Chamou-o de Enrico. 

A gravatinha-borboleta, luas, estrelas e corações pendurados nas ponteiras o deixavam realmente encantador!

E tia Viturina jamais se cansava de repetir de forma divertida, para quem tinha prazer de escutar, as memórias do seu guarda-chuva...

Numa tarde de primavera, a temperatura bastante elevada para a época, trouxe rajadas de vento intensas e uma chuva inesperada o que a fez atravessar a rua, buscando a proteção de alguma marquise e, na travessia, viu-se literalmente atropelada por um guarda-chuva que quase a matou de susto!

Atrás daquela peça, Vitório, um italiano muito branquinho, de olhos expressivos e um sorriso tão cativante, que tia Viturina sentiu vontade de abraçá-lo, mas foi ele quem a abraçou quase toda, pequenina que era, que nem mesmo num salto 9, atingiria o ombro do rapaz.

- Scusami, ragazza!

- Ihhhh... complicou tudo!

- Desculpa-me, senhorita!  E dentro do seu português italianado, ele desmanchou-se em desculpas, preocupado em ter machucado aquela coisinha tão pequena – mio piccolo – seu apelido carinhoso.

Daquele encontro especial ao casamento foi tudo muito rápido como rápida a ideia de transformarem o guarda-chuva num ícone que simbolizaria a grande cumplicidade entre os seus corações enamorados.

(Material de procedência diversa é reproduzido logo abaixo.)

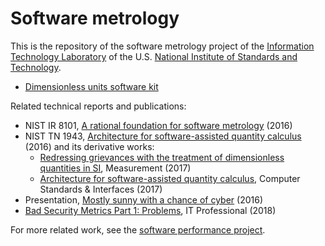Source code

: # Software metrology

This is the repository of the software metrology project of the [Information
Technology Laboratory](https://www.nist.gov/itl) of the U.S. [National
Institute of Standards and Technology](https://www.nist.gov).

  * [Dimensionless units software kit](https://github.com/usnistgov/Metrology/tree/master/DUSK)

Related technical reports and publications:

  * NIST IR 8101, [A rational foundation for software
    metrology](https://doi.org/10.6028/NIST.IR.8101) (2016)
  * NIST TN 1943, [Architecture for software-assisted quantity
    calculus](https://doi.org/10.6028/NIST.TN.1943) (2016) and its
    derivative works:
      * [Redressing grievances with the treatment of dimensionless quantities
        in SI](https://doi.org/10.1016/j.measurement.2017.05.043),
        Measurement (2017)
      * [Architecture for software-assisted quantity
        calculus](https://doi.org/10.1016/j.csi.2017.10.002),
        Computer Standards & Interfaces (2017)
  * Presentation, [Mostly sunny with a chance of
    cyber](https://www.nist.gov/node/1114701) (2016)
  * [Bad Security Metrics Part 1:  Problems](https://doi.org/10.1109/MITP.2018.011301733),
    IT Professional (2018)

For more related work, see the [software performance
project](https://www.nist.gov/programs-projects/software-performance-project).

No Dia das Crianças, tia Viturina preparava docinhos, balas, pequenos jogos de adivinhação, minilivros e colocava-os em saquinhos coloridos sob o guarda- chuva, que se transformavam no centro de atenções daqueles coraçõezinhos ávidos de sonhos e ternura.

Um dia tia Viturina ouviu a queixa de uma criança:

- Ah! Pena que ele não fala...

E, então, a adorável senhorinha teve uma brilhante ideia! Pediu a Vitorio, dono de uma bela voz, que gravasse algumas histórias, alguns contos bem pitorescos e, ela ocultando o gravador atrás de Enrico, propiciava às crianças momentos mágicos ao ouvirem atentamente, as mais diferentes histórias contadas por um guarda-chuva que começavam sempre assim:

- Olá!  Eu sou o Enrico. E, você, quem é?

Era dada uma pausa, as crianças respondiam e ele continuava... a história de hoje, aconteceu de verdade, num país muito longe daqui... e ia tecendo a narrativa com tanta graça, que até o Silêncio pedia para ouvir também!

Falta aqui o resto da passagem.